An exhibition titled “Tigers in Vietnam’s ancient art” is now open at the Vietnam National Museum of History in Hanoi to celebrate the upcoming Year of the Tiger.


The exhibition displays the tiger in stoneware, bronze and pottery as well as on paper, cloth and other materials. The artifacts go as far as back as the Dong Son culture (1,000 BC to the first century AD) to the period of Vietnam’s last royal rulers, the Nguyen Dynasty (1802-1945).
Admission to the exhibition, open until August 31, is free.

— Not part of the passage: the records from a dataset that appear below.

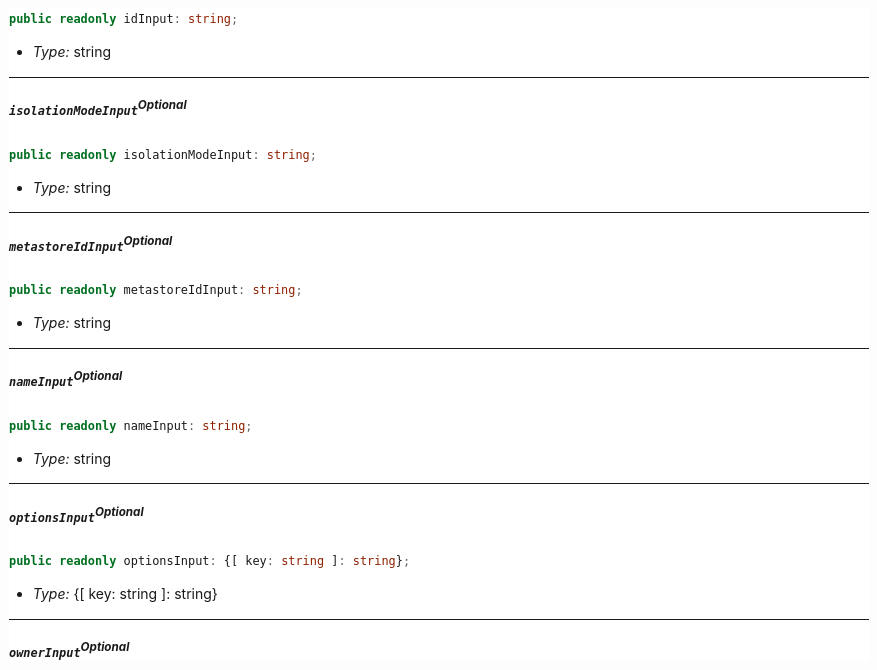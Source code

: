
 ```typescript
public readonly idInput: string;
```

- *Type:* string

---

##### `isolationModeInput`<sup>Optional</sup> <a name="isolationModeInput" id="@cdktf/provider-databricks.catalog.Catalog.property.isolationModeInput"></a>

```typescript
public readonly isolationModeInput: string;
```

- *Type:* string

---

##### `metastoreIdInput`<sup>Optional</sup> <a name="metastoreIdInput" id="@cdktf/provider-databricks.catalog.Catalog.property.metastoreIdInput"></a>

```typescript
public readonly metastoreIdInput: string;
```

- *Type:* string

---

##### `nameInput`<sup>Optional</sup> <a name="nameInput" id="@cdktf/provider-databricks.catalog.Catalog.property.nameInput"></a>

```typescript
public readonly nameInput: string;
```

- *Type:* string

---

##### `optionsInput`<sup>Optional</sup> <a name="optionsInput" id="@cdktf/provider-databricks.catalog.Catalog.property.optionsInput"></a>

```typescript
public readonly optionsInput: {[ key: string ]: string};
```

- *Type:* {[ key: string ]: string}

---

##### `ownerInput`<sup>Optional</sup> <a name="ownerInput" id="@cdktf/provider-databricks.catalog.Catalog.property.ownerInput"></a>
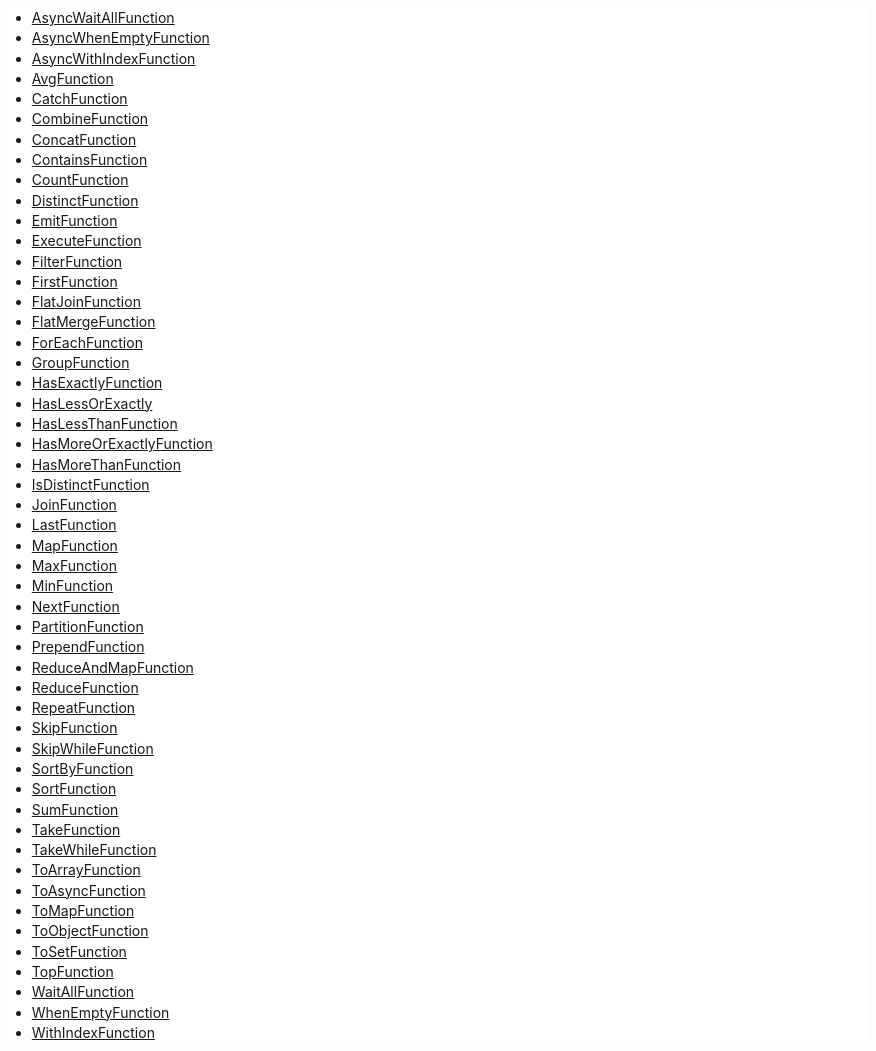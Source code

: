 - [AsyncWaitAllFunction](../interfaces/types_function_types.AsyncWaitAllFunction.md)
- [AsyncWhenEmptyFunction](../interfaces/types_function_types.AsyncWhenEmptyFunction.md)
- [AsyncWithIndexFunction](../interfaces/types_function_types.AsyncWithIndexFunction.md)
- [AvgFunction](../interfaces/types_function_types.AvgFunction.md)
- [CatchFunction](../interfaces/types_function_types.CatchFunction.md)
- [CombineFunction](../interfaces/types_function_types.CombineFunction.md)
- [ConcatFunction](../interfaces/types_function_types.ConcatFunction.md)
- [ContainsFunction](../interfaces/types_function_types.ContainsFunction.md)
- [CountFunction](../interfaces/types_function_types.CountFunction.md)
- [DistinctFunction](../interfaces/types_function_types.DistinctFunction.md)
- [EmitFunction](../interfaces/types_function_types.EmitFunction.md)
- [ExecuteFunction](../interfaces/types_function_types.ExecuteFunction.md)
- [FilterFunction](../interfaces/types_function_types.FilterFunction.md)
- [FirstFunction](../interfaces/types_function_types.FirstFunction.md)
- [FlatJoinFunction](../interfaces/types_function_types.FlatJoinFunction.md)
- [FlatMergeFunction](../interfaces/types_function_types.FlatMergeFunction.md)
- [ForEachFunction](../interfaces/types_function_types.ForEachFunction.md)
- [GroupFunction](../interfaces/types_function_types.GroupFunction.md)
- [HasExactlyFunction](../interfaces/types_function_types.HasExactlyFunction.md)
- [HasLessOrExactly](../interfaces/types_function_types.HasLessOrExactly.md)
- [HasLessThanFunction](../interfaces/types_function_types.HasLessThanFunction.md)
- [HasMoreOrExactlyFunction](../interfaces/types_function_types.HasMoreOrExactlyFunction.md)
- [HasMoreThanFunction](../interfaces/types_function_types.HasMoreThanFunction.md)
- [IsDistinctFunction](../interfaces/types_function_types.IsDistinctFunction.md)
- [JoinFunction](../interfaces/types_function_types.JoinFunction.md)
- [LastFunction](../interfaces/types_function_types.LastFunction.md)
- [MapFunction](../interfaces/types_function_types.MapFunction.md)
- [MaxFunction](../interfaces/types_function_types.MaxFunction.md)
- [MinFunction](../interfaces/types_function_types.MinFunction.md)
- [NextFunction](../interfaces/types_function_types.NextFunction.md)
- [PartitionFunction](../interfaces/types_function_types.PartitionFunction.md)
- [PrependFunction](../interfaces/types_function_types.PrependFunction.md)
- [ReduceAndMapFunction](../interfaces/types_function_types.ReduceAndMapFunction.md)
- [ReduceFunction](../interfaces/types_function_types.ReduceFunction.md)
- [RepeatFunction](../interfaces/types_function_types.RepeatFunction.md)
- [SkipFunction](../interfaces/types_function_types.SkipFunction.md)
- [SkipWhileFunction](../interfaces/types_function_types.SkipWhileFunction.md)
- [SortByFunction](../interfaces/types_function_types.SortByFunction.md)
- [SortFunction](../interfaces/types_function_types.SortFunction.md)
- [SumFunction](../interfaces/types_function_types.SumFunction.md)
- [TakeFunction](../interfaces/types_function_types.TakeFunction.md)
- [TakeWhileFunction](../interfaces/types_function_types.TakeWhileFunction.md)
- [ToArrayFunction](../interfaces/types_function_types.ToArrayFunction.md)
- [ToAsyncFunction](../interfaces/types_function_types.ToAsyncFunction.md)
- [ToMapFunction](../interfaces/types_function_types.ToMapFunction.md)
- [ToObjectFunction](../interfaces/types_function_types.ToObjectFunction.md)
- [ToSetFunction](../interfaces/types_function_types.ToSetFunction.md)
- [TopFunction](../interfaces/types_function_types.TopFunction.md)
- [WaitAllFunction](../interfaces/types_function_types.WaitAllFunction.md)
- [WhenEmptyFunction](../interfaces/types_function_types.WhenEmptyFunction.md)
- [WithIndexFunction](../interfaces/types_function_types.WithIndexFunction.md)
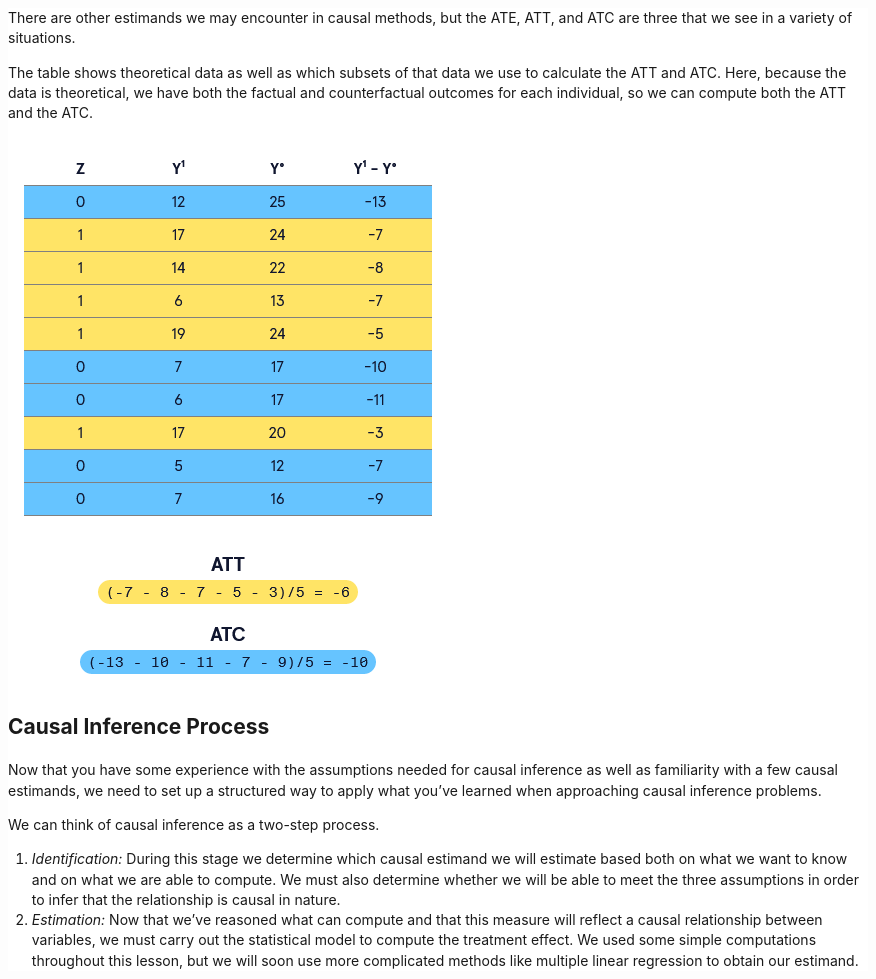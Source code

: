 There are other estimands we may encounter in causal methods, but the ATE, ATT, and ATC are three that we see in a variety of situations.

The table shows theoretical data as well as which subsets of that data we use to calculate the ATT and ATC. Here, because the data is theoretical, we have both the factual and counterfactual outcomes for each individual, so we can compute both the ATT and the ATC.

![](media/fcdda6ddf0265785e47228bd8da6921d.png)![](media/aca40c93eb765696aa5a25adf915d4da.png)

## Causal Inference Process

Now that you have some experience with the assumptions needed for causal inference as well as familiarity with a few causal estimands, we need to set up a structured way to apply what you’ve learned when approaching causal inference problems.

We can think of causal inference as a two-step process.

1.  *Identification:* During this stage we determine which causal estimand we will estimate based both on what we want to know and on what we are able to compute. We must also determine whether we will be able to meet the three assumptions in order to infer that the relationship is causal in nature.
2.  *Estimation:* Now that we’ve reasoned what can compute and that this measure will reflect a causal relationship between variables, we must carry out the statistical model to compute the treatment effect. We used some simple computations throughout this lesson, but we will soon use more complicated methods like multiple linear regression to obtain our estimand.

This century-old stone tiger statue found at the tomb of former historic general Tran Thu Do was made around 1264.
The exhibition’s ” reads: “Tiger statue in a resting position but with its head raised to observe. The folded legs and the long tail add a more masculine feeling to the artwork. The body is shown by a strong stretch block and solid layout, depicting the look of bravery imagery of the tiger.”


Tiger statues excavated from mausoleums of the Le – Trinh dynasties (17th-18th centuries). Usually, the statue was placed at the front door as the spirit animal protecting the mausoleum.


Bat Trang ceramic tiger statues from the 1740-1786 period.


Images of the tiger on both sides of an ancient bronze weapon dating back 2000-2500 years. The weapon has a horizontal blade with a pointed tip. The tiger images on the blade have dots on the body, emphasizing they are male while the handle features two crocodiles.


A tiger chasing a horse on a 13th-14th century flower pot.


Decorative tiles featuring tigers used village communal house during the 13th-14th centuries (above) and the 16th century (below).


Tiger on a 15th century pottery piece.


The set of jade statues of 12 zodiac animals in the Nguyen Dynasty royal palace made in the 18th-19th centuries. The collection currently lacks the jade statue of the dog.;


Artist Le Dinh Nghiem’s paintings of tigers in the Hang Trong folk art genre.


Tiger embroidered fabric made during the early 20th century.
According to the organizers, the tiger images change according to what they symbolize, including spirituality, religion, a symbol of kingship or folklore. The exhibition provides clear evidence that the tiger has a unique place in the history of Vietnamese art.